A variation of each of these two statements is pretty much all you’re ever going to get out of the men’s basketball offices or Athletics, for that matter. And unless CSU is planning to cut another sport, you’ll probably read about all of these events in some news dump that’s lumped in with Akron and Kent State on cleveland.com.

So instead of waiting for questions that will never be asked and answers that will never be given, let me go ahead and start throwing around some ideas.

I will go ahead and start with the most obvious problem; the elephant in the room, if you will. If you have the opportunity to play at a high-major school, like Lewis, Bryn Forbes and, most likely, Grady do, aren’t you going to take it? And it’s not like the Vikings haven’t been able to go toe-to-toe with the big boys in years past.
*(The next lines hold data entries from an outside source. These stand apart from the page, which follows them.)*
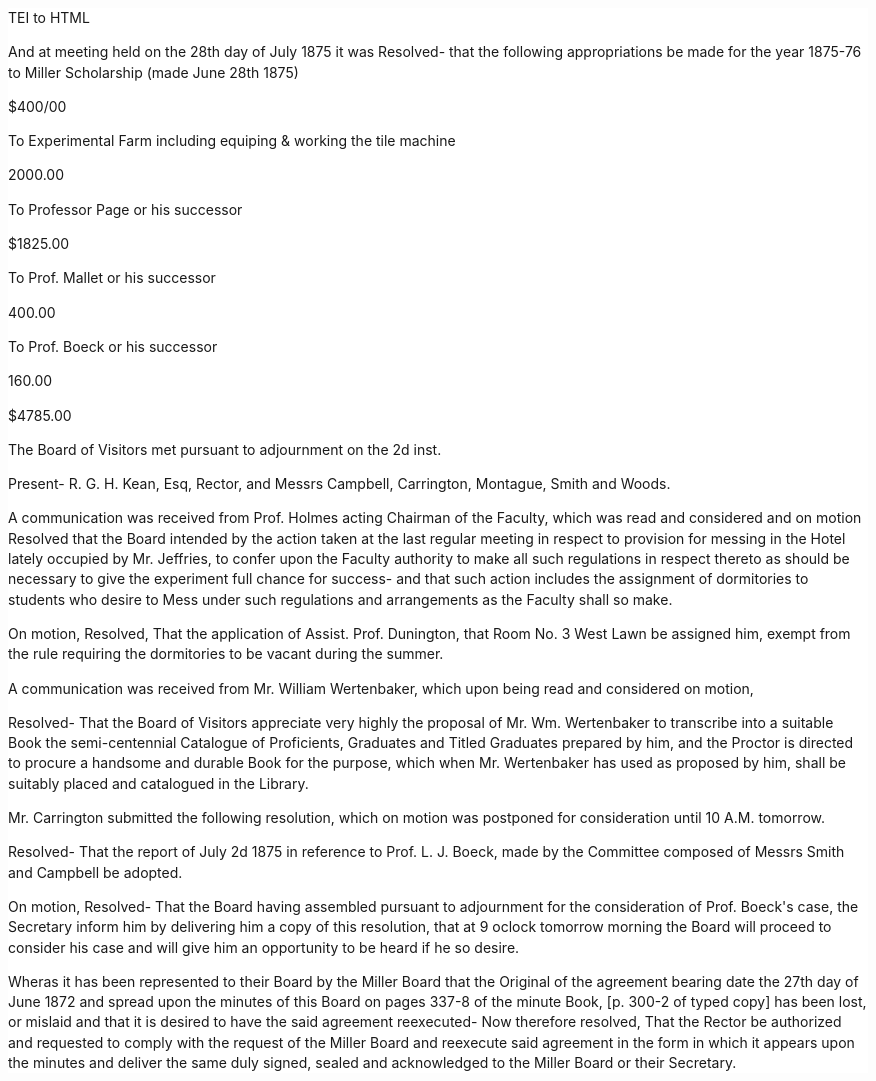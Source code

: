  TEI to HTML

And at meeting held on the 28th day of July 1875 it was Resolved- that the following appropriations be made for the year 1875-76 to Miller Scholarship (made June 28th 1875)

$400/00

To Experimental Farm including equiping & working the tile machine

2000.00

To Professor Page or his successor

$1825.00

To Prof. Mallet or his successor

400.00

To Prof. Boeck or his successor

160.00

$4785.00

The Board of Visitors met pursuant to adjournment on the 2d inst.

Present- R. G. H. Kean, Esq, Rector, and Messrs Campbell, Carrington, Montague, Smith and Woods.

A communication was received from Prof. Holmes acting Chairman of the Faculty, which was read and considered and on motion Resolved that the Board intended by the action taken at the last regular meeting in respect to provision for messing in the Hotel lately occupied by Mr. Jeffries, to confer upon the Faculty authority to make all such regulations in respect thereto as should be necessary to give the experiment full chance for success- and that such action includes the assignment of dormitories to students who desire to Mess under such regulations and arrangements as the Faculty shall so make.

On motion, Resolved, That the application of Assist. Prof. Dunington, that Room No. 3 West Lawn be assigned him, exempt from the rule requiring the dormitories to be vacant during the summer.

A communication was received from Mr. William Wertenbaker, which upon being read and considered on motion,

Resolved- That the Board of Visitors appreciate very highly the proposal of Mr. Wm. Wertenbaker to transcribe into a suitable Book the semi-centennial Catalogue of Proficients, Graduates and Titled Graduates prepared by him, and the Proctor is directed to procure a handsome and durable Book for the purpose, which when Mr. Wertenbaker has used as proposed by him, shall be suitably placed and catalogued in the Library.

Mr. Carrington submitted the following resolution, which on motion was postponed for consideration until 10 A.M. tomorrow.

Resolved- That the report of July 2d 1875 in reference to Prof. L. J. Boeck, made by the Committee composed of Messrs Smith and Campbell be adopted.

On motion, Resolved- That the Board having assembled pursuant to adjournment for the consideration of Prof. Boeck's case, the Secretary inform him by delivering him a copy of this resolution, that at 9 oclock tomorrow morning the Board will proceed to consider his case and will give him an opportunity to be heard if he so desire.

Wheras it has been represented to their Board by the Miller Board that the Original of the agreement bearing date the 27th day of June 1872 and spread upon the minutes of this Board on pages 337-8 of the minute Book, \[p. 300-2 of typed copy\] has been lost, or mislaid and that it is desired to have the said agreement reexecuted- Now therefore resolved, That the Rector be authorized and requested to comply with the request of the Miller Board and reexecute said agreement in the form in which it appears upon the minutes and deliver the same duly signed, sealed and acknowledged to the Miller Board or their Secretary.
No, this is all about the attention.

Take Lewis’ final destination of Louisville, for example. Thousands of people showed up for the Cleveland State game in November. Thousands. When Lewis announced his transfer, countless Cardinal fans were all over it, as was the local media.

Meanwhile, the Vikings, who only lost three games at the Wolstein Center this season, finished last in the Horizon League in home attendance, drawing less than 2,000 a game. Yes, Cleveland State was outdrawn by conference doormats YSU and Illinois-Chicago.

And I threw UIC in there to head off a well-heeled point constantly made by the folks at CSU about how it’s hard to draw in a pro town.

Chicago, of course, has five pro sports teams and four Division I programs (including nearby Northwestern). And Illinois-Chicago has bested Cleveland State in attendance two years in a row, including the 2013-14 season in which the Vikings finished second and the Flames won only a single game in the conference.

And if you have aspirations of a professional career, as I expect Lewis and Grady should have, you want as much media attention as possible.

How exactly is that going to happen when the largest newspaper in the area pays more attention to Ohio State and lumps your coverage in with two schools not located in Cleveland? Plus, how is that going to happen when one of the two sports radio stations largely ignores everything about your school (except your ad dollars, of course)?

I admit that I’m terribly frustrated by Lewis and Grady’s departure, but I understand why they left. In fact, I’ll bet that there are hordes of self-loathing CSU students who would transfer out the first chance they got.

And I also understand why Kimbrough would want to seek life elsewhere. After all, if you’ve been at the same job for nine years and you basically had no hope for a promotion, wouldn’t you want to get a better deal?

Yes, all of this sounds pretty harsh. So what? All anybody within the confines of Cleveland State is going to do is secretly grumble about anything I just said. It’s not like you haven’t been doing that for nearly 20 years anyway.

The transfer system may be broken, but perhaps you should look inward to see if you’re not a little broken yourselves, CSU.

The program has had a decent run. There’s no doubt about that. But the good times were brief, and we’re looking at a very low time once again that hasn’t been seen since coach Gary Waters took over. With three years left on his contract, Waters needs to check to see if complacency hasn’t set in and that it hasn’t infected his program.

Otherwise, we may soon have to do away with the “at least we’re not Youngstown State” point.